Reading Between the Lines

Emoji Prediction from Tweet Text

Datathon project, predicting which emoji a tweet was originally posted with, using classical NLP and machine learning classifiers.

Overview

Given a tweet with its emoji removed, can a model predict which emoji the author used? This project explores that question by training and comparing three classical machine learning classifiers on a labeled dataset of over 225,000 tweets across 10 emoji classes.

Each model is implemented as a self-contained Google Colab notebook that anyone can open and run without any local setup.

The Problem

The dataset consists of two files:

tweets.txt — one tweet per line, with the emoji stripped out
emoji.txt — the name of the emoji that appeared in the corresponding tweet

The 10 emoji classes are: blush, flushed, grin, heart_eyes, relaxed, smirk, sob, weary, wink, yum. The task is a multi-class text classification problem: given the text of a tweet, predict which of the 10 emoji it originally contained.

Our Approach: Shared preprocessing

All three models share the same preprocessing pipeline and train/test split, ensuring fair comparison. The shared steps are:

Clean tweets — lowercase, strip URLs, mentions, punctuation
TF-IDF vectorization — convert tweet text into numerical feature vectors using term frequency–inverse document frequency
Train/test split — 80% training (180,264 tweets), 20% test (45,067 tweets)
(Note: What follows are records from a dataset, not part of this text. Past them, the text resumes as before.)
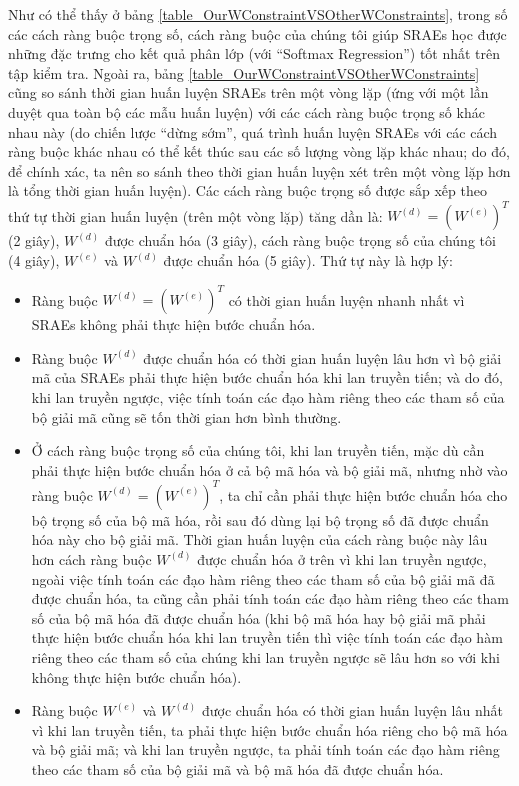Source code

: Như có thể thấy ở bảng \ref{table_OurWConstraintVSOtherWConstraints}, trong số các cách ràng buộc trọng số, cách ràng buộc của chúng tôi giúp SRAEs học được những đặc trưng cho kết quả phân lớp (với ``Softmax Regression'') tốt nhất trên tập kiểm tra. Ngoài ra, bảng \ref{table_OurWConstraintVSOtherWConstraints} cũng so sánh thời gian huấn luyện SRAEs trên một vòng lặp (ứng với một lần duyệt qua toàn bộ các mẫu huấn luyện) với các cách ràng buộc trọng số khác nhau này (do chiến lược ``dừng sớm'', quá trình huấn luyện SRAEs với các cách ràng buộc khác nhau có thể kết thúc sau các số lượng vòng lặp khác nhau; do đó, để chính xác, ta nên so sánh theo thời gian huấn luyện xét trên một vòng lặp hơn là tổng thời gian huấn luyện). Các cách ràng buộc trọng số được sắp xếp theo thứ tự thời gian huấn luyện (trên một vòng lặp) tăng dần là: $W^{(d)} = (W^{(e)})^T$ (2 giây), $W^{(d)}$ được chuẩn hóa (3 giây), cách ràng buộc trọng số của chúng tôi (4 giây), $W^{(e)}$ và $W^{(d)}$ được chuẩn hóa (5 giây). Thứ tự này là hợp lý:
\begin{itemize}
	\item Ràng buộc $W^{(d)} = (W^{(e)})^T$ có thời gian huấn luyện nhanh nhất vì SRAEs không phải thực hiện bước chuẩn hóa.
	\item Ràng buộc $W^{(d)}$ được chuẩn hóa có thời gian huấn luyện lâu hơn vì bộ giải mã của SRAEs phải thực hiện bước chuẩn hóa khi lan truyền tiến; và do đó, khi lan truyền ngược, việc tính toán các đạo hàm riêng theo các tham số của bộ giải mã cũng sẽ tốn thời gian hơn bình thường.
	\item Ở cách ràng buộc trọng số của chúng tôi, khi lan truyền tiến, mặc dù cần phải thực hiện bước chuẩn hóa ở cả bộ mã hóa và bộ giải mã, nhưng nhờ vào ràng buộc $W^{(d)} = (W^{(e)})^T$, ta chỉ cần phải thực hiện bước chuẩn hóa cho bộ trọng số của bộ mã hóa, rồi sau đó dùng lại bộ trọng số đã được chuẩn hóa này cho bộ giải mã. Thời gian huấn luyện của cách ràng buộc này lâu hơn cách ràng buộc $W^{(d)}$ được chuẩn hóa ở trên vì khi lan truyền ngược, ngoài việc tính toán các đạo hàm riêng theo các tham số của bộ giải mã đã được chuẩn hóa, ta cũng cần phải tính toán các đạo hàm riêng theo các tham số của bộ mã hóa đã được chuẩn hóa (khi bộ mã hóa hay bộ giải mã phải thực hiện bước chuẩn hóa khi lan truyền tiến thì việc tính toán các đạo hàm riêng theo các tham số của chúng khi lan truyền ngược sẽ lâu hơn so với khi không thực hiện bước chuẩn hóa).
	\item Ràng buộc $W^{(e)}$ và $W^{(d)}$ được chuẩn hóa có thời gian huấn luyện lâu nhất vì khi lan truyền tiến, ta phải thực hiện bước chuẩn hóa riêng cho bộ mã hóa và bộ giải mã; và khi lan truyền ngược, ta phải tính toán các đạo hàm riêng theo các tham số của bộ giải mã và bộ mã hóa đã được chuẩn hóa.
\end{itemize}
The preprocessed split is saved as data_split.pkl and loaded by each notebook, so every model trains and evaluates on identical data.

The Models

Model 1 - Logistic Regression
Logistic Regression is the most interpretable of the three models. It learns a weight for every word in the TF-IDF vocabulary and uses those weights to assign a probability to each emoji class, predicting the class with the highest probability.

Model 2 - Naive Bayes
Naive Bayes is a probabilistic classifier rooted in Bayes' theorem. Given that this tweet contains these words, the theorem asks what the probability it belongs to each emoji class is. The "naive" assumption is that each word contributes to the prediction independently of the others. While this simplification does not hold in reality, it worked surprisingly well in practice for text.

Model 3 - Linear SVC
Support Vector Machines find the decision boundary that maximises the margin between classes. The Linear SVC variant is optimised for high-dimensional sparse data, exactly the kind that TF-IDF produces, and is typically the strongest performer on text classification tasks.

How to Run

Each notebook is fully self-contained and runs on Google Colab with no local installation required.
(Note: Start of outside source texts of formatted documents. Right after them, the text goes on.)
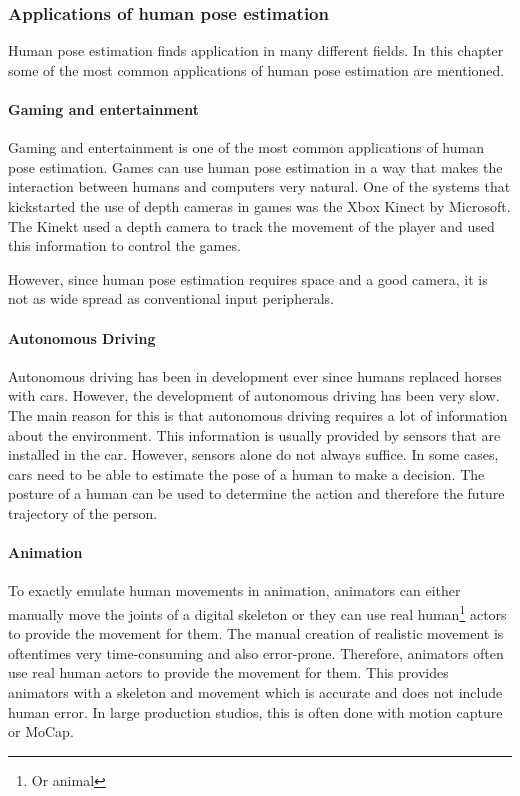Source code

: \subsubsection{Applications of human pose estimation}
Human pose estimation finds application in many different fields. In this chapter some of the most common applications of human pose estimation are mentioned.

\paragraph{Gaming and entertainment}

Gaming and entertainment is one of the most common applications of human pose estimation. Games can use human pose estimation in a way that makes the interaction between humans and computers very natural. One of the systems that kickstarted the use of depth cameras in games was the Xbox Kinect by Microsoft. The Kinekt used a depth camera to track the movement of the player and used this information to control the games. \cite[Citation needed]{}

However, since human pose estimation requires space and a good camera, it is not as wide spread as conventional input peripherals.

\paragraph{Autonomous Driving}

Autonomous driving has been in development ever since humans replaced horses with cars\cite{OldAutoDrive}. However, the development of autonomous driving has been very slow. The main reason for this is that autonomous driving requires a lot of information about the environment. This information is usually provided by sensors that are installed in the car. However, sensors alone do not always suffice. In some cases, cars need to be able to estimate the pose of a human to make a decision. The posture of a human can be used to determine the action and therefore the future trajectory of the person. 

\paragraph{Animation}

To exactly emulate human movements in animation, animators can either manually move the joints of a digital skeleton or they can use real human\footnote{Or animal} actors to provide the movement for them. The manual creation of realistic movement is oftentimes very time-consuming and also error-prone. Therefore, animators often use real human actors to provide the movement for them. This provides animators with a skeleton and movement which is accurate and does not include human error. In large production studios, this is often done with motion capture or MoCap.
Download each model's Notebook file
Open Google CoLab
Click File -> Upload Notebook -> Upload
Upload the Notebook
Upload data_split.pkl to your Colab session (or mount Google Drive if you have it stored there)
Run all cells from top to bottom. Each notebook will train the model, evaluate it, and produce the classification report, bar chart, and confusion matrix.

Results Summary

Logistic Regression Accuracy: 0.52
Naive Bayes Accuracy: 0.51
Linear SVC Accuracy: 0.44

Key Findings

The models excel at predicting emotionally distinct emojis, like heart_eyes and sob. Tweets containing these emoji tend to use strong, unambiguous language, such as "I'm obsessed" or "I'm literally crying", that TF-IDF can reliably detect. Our model struggled with emojis that have similar emotional tones to one another. The sob and weary tends to be the largest source of confusion since both appear in distress-related tweets and their surrounding text is nearly identical. Similarly, wink and smirk are hard to distinguish because both appear in playful, ironic contexts.

Our project also struggled with class imbalance, as sob has 9,989 test examples whereas flushed only has 2,067. Even with class_weight='balanced, the model is pulled toward predicting majority classes.